TASK ▸ Copy each line that includes the string "build" from the material into your answer.

RECORDED INFORMATION ▸

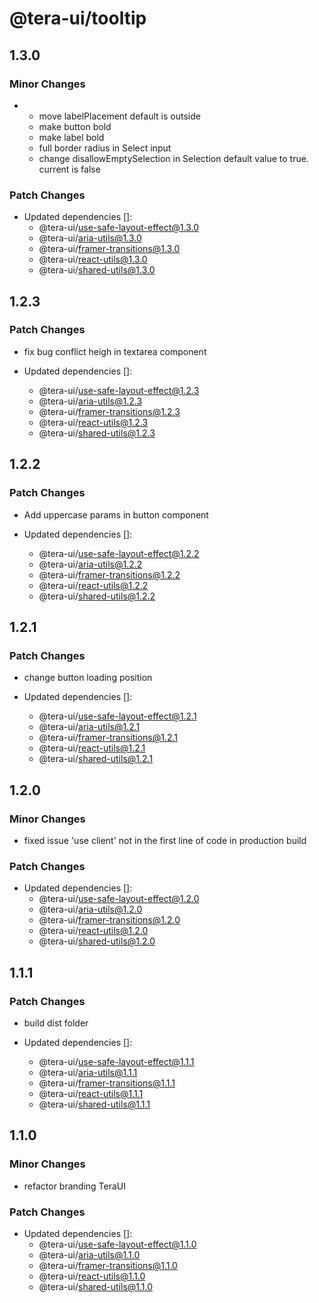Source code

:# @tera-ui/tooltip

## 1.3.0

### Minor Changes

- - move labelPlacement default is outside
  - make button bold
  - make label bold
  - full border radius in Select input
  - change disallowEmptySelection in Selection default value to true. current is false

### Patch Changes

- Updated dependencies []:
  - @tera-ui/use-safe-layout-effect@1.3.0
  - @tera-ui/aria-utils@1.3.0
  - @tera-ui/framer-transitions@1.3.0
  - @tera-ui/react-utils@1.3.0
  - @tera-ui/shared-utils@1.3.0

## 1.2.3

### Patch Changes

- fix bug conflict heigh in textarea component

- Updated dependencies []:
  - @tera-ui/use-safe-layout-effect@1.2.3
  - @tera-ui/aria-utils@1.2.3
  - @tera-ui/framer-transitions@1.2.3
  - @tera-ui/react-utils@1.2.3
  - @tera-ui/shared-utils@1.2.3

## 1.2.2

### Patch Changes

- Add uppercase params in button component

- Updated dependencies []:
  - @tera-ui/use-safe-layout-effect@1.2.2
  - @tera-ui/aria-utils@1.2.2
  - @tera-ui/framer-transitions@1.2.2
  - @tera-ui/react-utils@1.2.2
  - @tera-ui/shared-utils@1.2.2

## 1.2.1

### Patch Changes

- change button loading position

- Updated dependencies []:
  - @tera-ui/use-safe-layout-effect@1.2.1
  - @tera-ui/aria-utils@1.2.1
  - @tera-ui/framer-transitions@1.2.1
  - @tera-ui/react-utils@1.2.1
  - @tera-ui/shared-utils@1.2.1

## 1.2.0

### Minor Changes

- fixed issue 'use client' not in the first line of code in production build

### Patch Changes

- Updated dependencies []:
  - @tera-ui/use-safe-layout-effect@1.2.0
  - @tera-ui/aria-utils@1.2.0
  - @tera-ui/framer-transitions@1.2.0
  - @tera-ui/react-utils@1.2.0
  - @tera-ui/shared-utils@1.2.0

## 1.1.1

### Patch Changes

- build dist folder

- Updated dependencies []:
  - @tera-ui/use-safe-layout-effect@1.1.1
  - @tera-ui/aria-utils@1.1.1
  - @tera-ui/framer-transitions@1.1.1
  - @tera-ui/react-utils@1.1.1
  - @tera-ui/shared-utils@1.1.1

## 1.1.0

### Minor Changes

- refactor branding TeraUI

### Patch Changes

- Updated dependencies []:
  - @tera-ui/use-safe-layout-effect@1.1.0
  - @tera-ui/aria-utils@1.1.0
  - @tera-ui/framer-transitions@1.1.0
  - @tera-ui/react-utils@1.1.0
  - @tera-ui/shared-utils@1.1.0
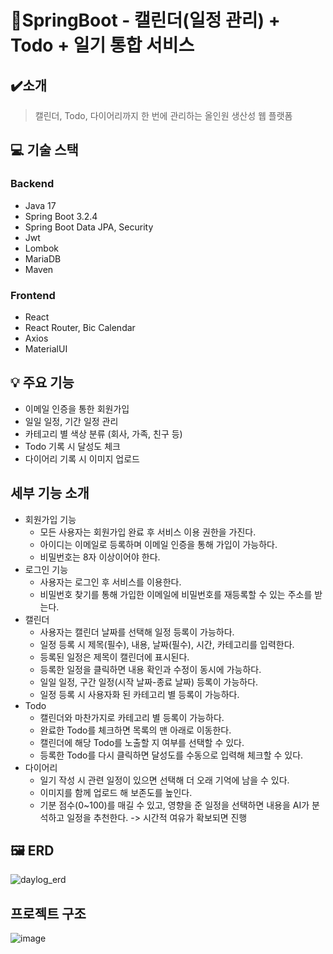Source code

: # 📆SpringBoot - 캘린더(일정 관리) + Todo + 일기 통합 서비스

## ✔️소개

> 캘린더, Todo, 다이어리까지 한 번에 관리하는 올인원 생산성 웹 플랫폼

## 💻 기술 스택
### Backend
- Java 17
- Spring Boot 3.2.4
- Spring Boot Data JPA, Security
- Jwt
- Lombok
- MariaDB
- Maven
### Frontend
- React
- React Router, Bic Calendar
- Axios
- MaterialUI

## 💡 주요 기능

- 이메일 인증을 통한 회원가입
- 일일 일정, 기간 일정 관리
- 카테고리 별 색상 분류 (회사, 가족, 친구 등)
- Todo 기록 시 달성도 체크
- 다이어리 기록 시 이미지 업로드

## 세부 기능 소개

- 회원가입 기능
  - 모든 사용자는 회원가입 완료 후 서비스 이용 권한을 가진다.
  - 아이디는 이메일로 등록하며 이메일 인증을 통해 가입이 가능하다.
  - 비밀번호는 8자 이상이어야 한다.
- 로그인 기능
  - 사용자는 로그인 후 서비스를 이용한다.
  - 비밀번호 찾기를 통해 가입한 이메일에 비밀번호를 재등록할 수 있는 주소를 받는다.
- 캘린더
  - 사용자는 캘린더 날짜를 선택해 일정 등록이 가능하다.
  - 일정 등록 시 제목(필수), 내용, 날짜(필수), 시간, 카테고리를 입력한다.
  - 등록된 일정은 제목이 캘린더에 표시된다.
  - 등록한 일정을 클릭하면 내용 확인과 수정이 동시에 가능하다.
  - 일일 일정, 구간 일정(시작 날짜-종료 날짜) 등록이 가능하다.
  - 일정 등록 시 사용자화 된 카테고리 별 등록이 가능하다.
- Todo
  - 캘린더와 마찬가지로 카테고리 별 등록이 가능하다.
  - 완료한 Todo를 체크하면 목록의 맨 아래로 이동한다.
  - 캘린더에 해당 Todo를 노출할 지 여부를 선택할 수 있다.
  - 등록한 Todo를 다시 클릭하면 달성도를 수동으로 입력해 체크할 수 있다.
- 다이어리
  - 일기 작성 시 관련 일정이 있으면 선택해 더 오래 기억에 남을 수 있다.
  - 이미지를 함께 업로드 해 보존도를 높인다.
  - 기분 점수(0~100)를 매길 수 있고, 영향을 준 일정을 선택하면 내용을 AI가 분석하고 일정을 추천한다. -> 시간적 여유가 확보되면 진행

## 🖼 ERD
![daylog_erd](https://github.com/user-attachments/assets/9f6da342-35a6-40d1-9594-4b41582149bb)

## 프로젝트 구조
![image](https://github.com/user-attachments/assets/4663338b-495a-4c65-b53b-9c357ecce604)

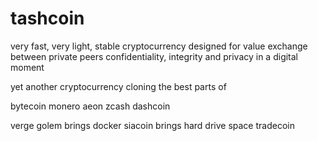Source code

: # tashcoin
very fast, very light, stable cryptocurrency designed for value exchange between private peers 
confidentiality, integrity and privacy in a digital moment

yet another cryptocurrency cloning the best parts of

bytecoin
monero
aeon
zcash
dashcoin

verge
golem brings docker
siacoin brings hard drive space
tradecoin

RESPONSE BELOW ▸
- fixed issue 'use client' not in the first line of code in production build
- build dist folder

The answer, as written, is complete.